# any information about printing melamine plates (plastic dinnerware) with custom graphics?



## bradley43434

I know this is a T-shirt forum, but I'm at my wits end trying to get some information about printing melamine plates (plastic dinnerware) with custom graphics.
To see what it looks like please go to:

[url=http://www.sarahandabraham.com/category.php?category_id=151

We want to be able to create and print art on plates similar to this.

If you can point us in the right direction I would really appreciate it.

Thank you.
Bradley Allen


----------



## MotoskinGraphix

*Re: Information please*

Does this help you at all?

http://www.experts123.com/q/what-is-the-process-for-printing-on-melamine-plates.html


----------



## Rodney

:: edited thread TITLE to be more descriptive and moved to a more appropriate section of the forum  :: ​


----------



## bradley43434

*Re: Information please*

Hey thanks.
I think I have found out the answer. Apparently there is a "propitiatory" method that is not being revealed by the manufacturer, Makit. But..............I'm workin on it.
Thanks!


----------



## MotoskinGraphix

From what I read......The image is printed on a thin paper substrate, applied to a thin layer of wet non cured melamine and over coated with another thin layer of wet non cured melamine and then oven cured. 

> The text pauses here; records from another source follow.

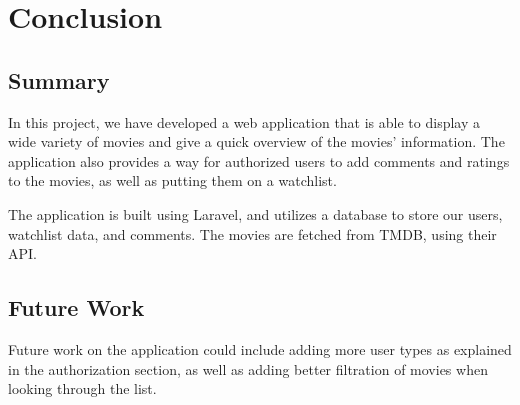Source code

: \section{Conclusion}

\subsection{Summary}
In this project, we have developed a web application
that is able to display a wide variety of movies and give a quick overview of the movies' information. 
The application also provides a way for authorized users to add comments and ratings to the movies, 
as well as putting them on a watchlist.\newline

The application is built using Laravel, and utilizes a database to store our users, 
watchlist data, and comments. The movies are fetched from TMDB, using their API. \newline

\subsection{Future Work}
Future work on the application could include adding more user types as explained in the authorization section, 
as well as adding better filtration of movies when looking through the list. \newline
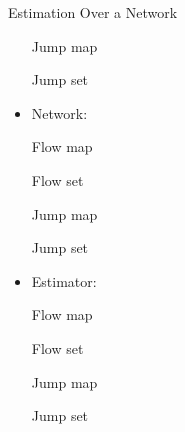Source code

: \begin{example}{Estimation Over a Network}
\begin{itemize}
Jump map
\label{scr:g}

Jump set
\label{scr:D}

\item Network:

Flow map
\label{scr:f}

Flow set
\label{scr:C}

Jump map
\label{scr:g}

Jump set
\label{scr:D}

\item Estimator:

Flow map
\label{scr:f}

Flow set
\label{scr:C}

Jump map
\label{scr:g}

Jump set
\label{scr:D}
\end{itemize}

\end{example}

It doesnt sound like something you just do at home.

I also read about hand decorating the plates but they are just for show and not for actual use.


----------



## bradley43434

Thanks David.
Check out Makit.com
I think this is where all the printed plates are coming from. If you request information about being a reseller, and then review the FAQ sheet, you get an indication of the process, but in no way do they say actually what the process is. I have seen the same info that you have forwarded to me, and I just don't believe that's how they are doing it. I could be wrong. I have not been able to find "liquid melamine" yet (that I know of). There is a lot of research to do about that.
Thanks,
Bradley


----------



## bradley43434

Additionally, I do not know (yet) what the "thin paper" would be. My wife is picking up a kit (that is supposed to have a sheet of it in it) locally that you can draw on and then send Makit and they will put it on the plate.


----------



## bradley43434

And even MORE additionally..............the paper is flat, and the dish is concave. Makit does refer to the possiblity of "wrinkles"...........so.........
If they are placing flat images to a concave surface, then a wrinkle could occur, even though you don't see any on there website images, or any of their retailers images on the web.


----------



## MotoskinGraphix

It is a resin made with formaldehyde.


----------



## freebird1963

can't you use the CLTT paper and oem laser toner ?
dont think you could eat of them.
Ask Mick over at the DSSI forums.

Good lUck
Mark


----------



## bradley43434

In Makit's FAQ they refer several times to "water based" inks. It seems they want to make sure that if you use their paper supplied in the kit, that you mark on it with "washable" inks. I'll know more later if my wife can find a Makit kit at the local craft store.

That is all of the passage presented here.